Shale gas and tight oil fields typically have very high initial rates of decline in their productivity. The high decline rates require continuous capital inputs. Individual well-decline rates range from 79 to 95 per cent after 36 months. Currently, US shale gas production is declining for 36 per cent of wells and “flat” for 34 per cent. However, as the curves below indicate “flat” has different meaning for different audiences; and, in the end, there is a huge difference in value between nearly flat and truly flat.
By comparison, a commonly quoted CERA global conventional gas well decline rate is: 4.5%; calculated from an analysis of 811 large to giant size fields, covering ~66% of global production. CERA notes that most production is from large fields, and that these fields tend to produce on-plateau for longer and to decline at a slower rate than smaller fields. The IEA 2008 World Oil Report (using HIS data) published a production-weighted average decline rate worldwide of 6.7% as of 2007. This is predicted to rise to 8.6% by 2030 as more and more old giant fields pass their plateau and start to decline.
To date, the industry response has been to accelerate drilling activities to compensate for depletion rates. According to Pete Stark, senior research director at IHS Inc.: “The average flow from a shale gas well drops by about 50 percent to 75 percent in the first year, and up to 78 percent for oil. The decline rate is a potential show stopper after a while, you just can’t keep up with it." The industry has so far been able to live with the decline curve problem because operators have been able to scratch out better initial production in wells. Stark continues: "If you don't have that improvement, then you get stuck after a while and have to drill more and more wells just to stay even."

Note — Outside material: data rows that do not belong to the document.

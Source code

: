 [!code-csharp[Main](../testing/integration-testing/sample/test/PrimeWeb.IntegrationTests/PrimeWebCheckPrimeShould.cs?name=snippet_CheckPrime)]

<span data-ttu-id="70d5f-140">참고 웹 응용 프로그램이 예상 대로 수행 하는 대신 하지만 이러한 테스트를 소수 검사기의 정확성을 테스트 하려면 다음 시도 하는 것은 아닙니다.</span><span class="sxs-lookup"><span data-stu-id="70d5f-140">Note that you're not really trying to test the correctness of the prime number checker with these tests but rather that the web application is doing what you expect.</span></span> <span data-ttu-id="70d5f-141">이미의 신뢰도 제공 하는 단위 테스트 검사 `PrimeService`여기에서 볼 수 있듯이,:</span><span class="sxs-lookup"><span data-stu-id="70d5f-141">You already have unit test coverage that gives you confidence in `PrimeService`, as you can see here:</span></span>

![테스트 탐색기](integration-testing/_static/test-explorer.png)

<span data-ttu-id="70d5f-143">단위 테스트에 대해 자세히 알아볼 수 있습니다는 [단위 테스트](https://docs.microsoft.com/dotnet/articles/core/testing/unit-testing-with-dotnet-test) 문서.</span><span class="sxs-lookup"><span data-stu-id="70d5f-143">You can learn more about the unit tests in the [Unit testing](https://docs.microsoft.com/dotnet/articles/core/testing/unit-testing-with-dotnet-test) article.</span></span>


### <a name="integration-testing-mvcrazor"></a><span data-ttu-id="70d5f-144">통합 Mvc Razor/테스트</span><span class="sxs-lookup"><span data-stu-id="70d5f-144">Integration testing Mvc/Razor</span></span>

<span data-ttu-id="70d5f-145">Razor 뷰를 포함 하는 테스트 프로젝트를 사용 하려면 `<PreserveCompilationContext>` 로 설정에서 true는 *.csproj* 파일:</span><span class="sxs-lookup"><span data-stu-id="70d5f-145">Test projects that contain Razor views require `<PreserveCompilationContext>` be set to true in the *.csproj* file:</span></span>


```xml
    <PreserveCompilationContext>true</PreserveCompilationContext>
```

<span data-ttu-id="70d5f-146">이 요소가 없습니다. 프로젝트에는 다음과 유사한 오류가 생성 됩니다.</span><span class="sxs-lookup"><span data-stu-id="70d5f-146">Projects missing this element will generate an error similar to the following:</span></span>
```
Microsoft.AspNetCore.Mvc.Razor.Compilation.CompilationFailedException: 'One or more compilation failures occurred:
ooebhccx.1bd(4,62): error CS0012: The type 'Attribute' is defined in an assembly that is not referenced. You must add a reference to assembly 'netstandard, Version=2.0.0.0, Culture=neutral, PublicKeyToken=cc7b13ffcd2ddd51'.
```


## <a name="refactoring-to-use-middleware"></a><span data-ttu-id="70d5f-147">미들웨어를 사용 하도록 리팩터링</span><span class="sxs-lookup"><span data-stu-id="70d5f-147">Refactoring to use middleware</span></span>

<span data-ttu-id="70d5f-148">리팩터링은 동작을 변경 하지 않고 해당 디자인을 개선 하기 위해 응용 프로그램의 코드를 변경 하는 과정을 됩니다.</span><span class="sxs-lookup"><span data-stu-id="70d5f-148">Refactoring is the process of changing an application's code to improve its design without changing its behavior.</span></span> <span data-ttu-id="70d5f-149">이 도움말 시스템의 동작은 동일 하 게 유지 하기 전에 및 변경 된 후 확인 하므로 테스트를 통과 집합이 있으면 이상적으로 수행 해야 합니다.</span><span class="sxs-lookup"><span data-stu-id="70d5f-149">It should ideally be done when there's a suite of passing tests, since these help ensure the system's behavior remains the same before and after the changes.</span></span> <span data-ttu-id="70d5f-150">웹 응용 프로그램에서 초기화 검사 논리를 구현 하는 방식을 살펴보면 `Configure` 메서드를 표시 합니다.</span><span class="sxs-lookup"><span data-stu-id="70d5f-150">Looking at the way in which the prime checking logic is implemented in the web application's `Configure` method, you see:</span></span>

The Oxford Institute for Energy Studies, suggests that “below ground” technology and innovation are improving, but it agrees that, on average, the decline curve profile and recovery factors are not changing across the drilling landscape. A recent report by Rafael Sandrea, suggests both oil and gas plays exhibit high first-year well decline rates varying from 65% to 90% and have low recovery efficiencies when averaged over the lifetime of the play (typically 7% for shale gas and 1-2% for tight oil). In the Bakken, these innovations served to substantially improve average well production levels between 2004 and 2008; however, since then, production levels per well have flattened substantially (see chart below).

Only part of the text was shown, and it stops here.